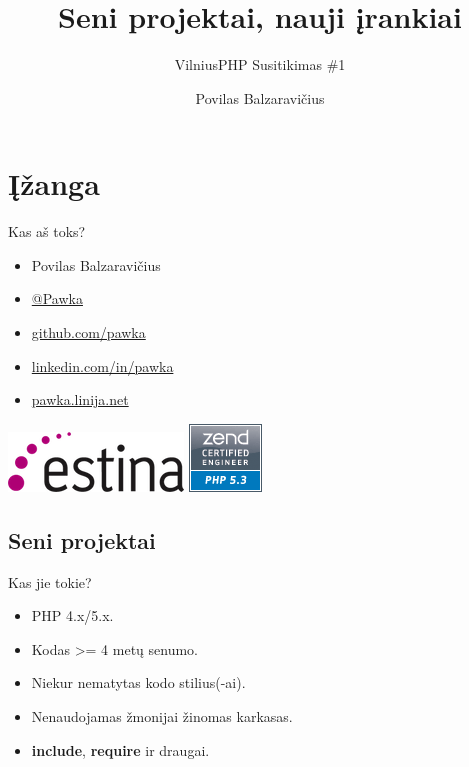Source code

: \documentclass[12pt,a4paper]{beamer}
\author{Povilas Balzaravičius}
\title{Seni projektai, nauji įrankiai}
\subtitle{VilniusPHP Susitikimas \#1}
\begin{document}
\begin{frame}
	\titlepage
\end{frame}

\section{Įžanga}
\begin{frame}{Kas aš toks?}
    \begin{itemize}
        \item Povilas Balzaravičius
        \item \href{https://twitter.com/pawka}{@Pawka}
        \item \href{https://github.com/pawka}{github.com/pawka}
        \item \href{https://linkedin.com/in/pawka}{linkedin.com/in/pawka}
        \item \href{http://pawka.linija.net}{pawka.linija.net}
    \end{itemize}
    \begin{center}
        \includegraphics[scale=0.4]{img/estina.png}
        \hskip1cm
        \includegraphics[scale=0.4]{img/zce-php5-3-logo.png}
    \end{center}
\end{frame}

\subsection{Seni projektai}
\begin{frame}{Kas jie tokie?}
    \begin{itemize}
        \item PHP 4.x/5.x.
        \item Kodas >= 4 metų senumo.
        \item Niekur nematytas kodo stilius(-ai).
        \item Nenaudojamas žmonijai žinomas karkasas.
        \item \textbf{include}, \textbf{require} ir draugai.
    \end{itemize}
\end{frame}
\end{document}
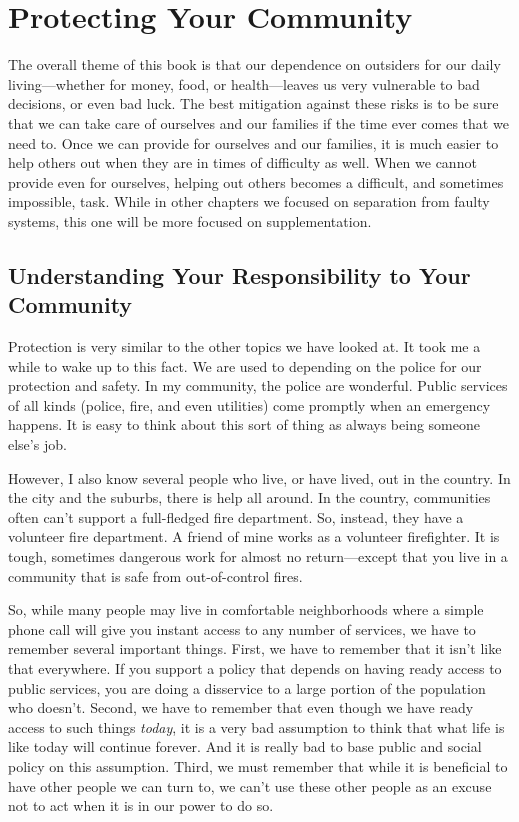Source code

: \chapter{Protecting Your Community}

The overall theme of this book is that our dependence on outsiders for
our daily living—whether for money, food, or health—leaves us very
vulnerable to bad decisions, or even bad luck. The best mitigation
against these risks is
to be sure that we can take care of ourselves and our families if the
time ever comes that we need to. Once we can provide for ourselves and
our families, it is much easier to help others out when they are in
times of difficulty as well. When we cannot provide even for ourselves,
helping out others becomes a difficult, and sometimes impossible, task.
While in other chapters we focused on separation from faulty systems,
this one will be more focused on supplementation.

\section{Understanding Your Responsibility to Your Community}

Protection is very similar to the other topics we have looked at. It
took me a while to wake up to this fact. We are used to depending on
the police for our protection and safety. In my community, the police
are wonderful. Public services of all kinds (police, fire, and even
utilities) come promptly when an emergency happens. It is easy to think
about this sort of thing as always being someone else’s job. 

However, I also know several people who live, or have lived, out in the
country. In the city and the suburbs, there is help all around. In the
country, communities
often can’t support a full-fledged fire department. So, instead, they
have a volunteer fire department. A friend of mine works as a volunteer
firefighter. It is tough, sometimes dangerous work for almost no
return—except that you live in a community that is safe from
out-of-control fires.

So, while many people may live in comfortable neighborhoods where a
simple phone call will give you instant access to any number of
services, we have to remember several important things. First, we have
to remember that it isn’t like that everywhere. If you support a policy
that depends on having ready access to public services, you are doing a
disservice to a large portion of the population who doesn’t. Second, we
have to remember that even though we have ready access to such things
\textit{today}, it is a very bad assumption to think that what life is
like today will continue forever. And it is really bad to base public
and social policy on this assumption. Third, we must remember that
while it is beneficial to have other people we can turn to, we can’t
use these other people as an excuse not to act when it is in our power
to do so.

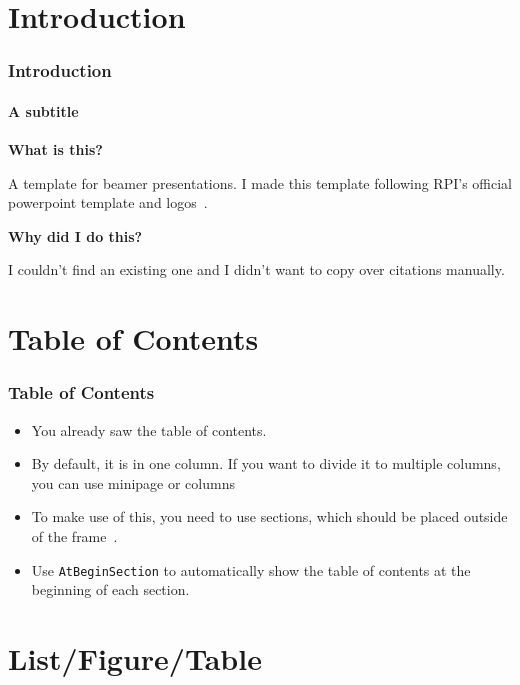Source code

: \documentclass[
	10pt, %
	aspectratio=169, %
]{beamer}
\begin{document}

\section{Introduction}
\begin{frame}
	\frametitle{Introduction} %
	\framesubtitle{A subtitle}
	{
		\Large \bf
		What is this?
	}

	A template for beamer presentations.
	I made this template following RPI's official powerpoint template and logos~\cite{rpiHomeStrategicCommunications}.

	\vspace{1cm}
	{
		\Large \bf
		Why did I do this?
	}

	I couldn't find an existing one and I didn't want to copy over citations manually.

\end{frame}

\section{Table of Contents}
\begin{frame}
	\frametitle{Table of Contents}
	\begin{itemize}
		\item You already saw the table of contents.
		\item By default, it is in one column. If you want to divide it to multiple columns, you can use minipage or columns~\cite{samcarter_is_at_topanswers.xyzAnswerBeamerVertical2013}
		\item To make use of this, you need to use sections, which should be placed outside of the frame~\cite{campaAnswerAtbeginsectionReturns2022}.
		\item Use \texttt{AtBeginSection} to automatically show the table of contents at the beginning of each section.
	\end{itemize}
\end{frame}


\section{List/Figure/Table}
\end{document}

____

§ WHAT NEEDS TO BE DONE
Copy out each line of the listing that contains the word "frametitle".

§ RESPONSE TO THIS EXERCISE
	\frametitle{Introduction} %
	\frametitle{Table of Contents}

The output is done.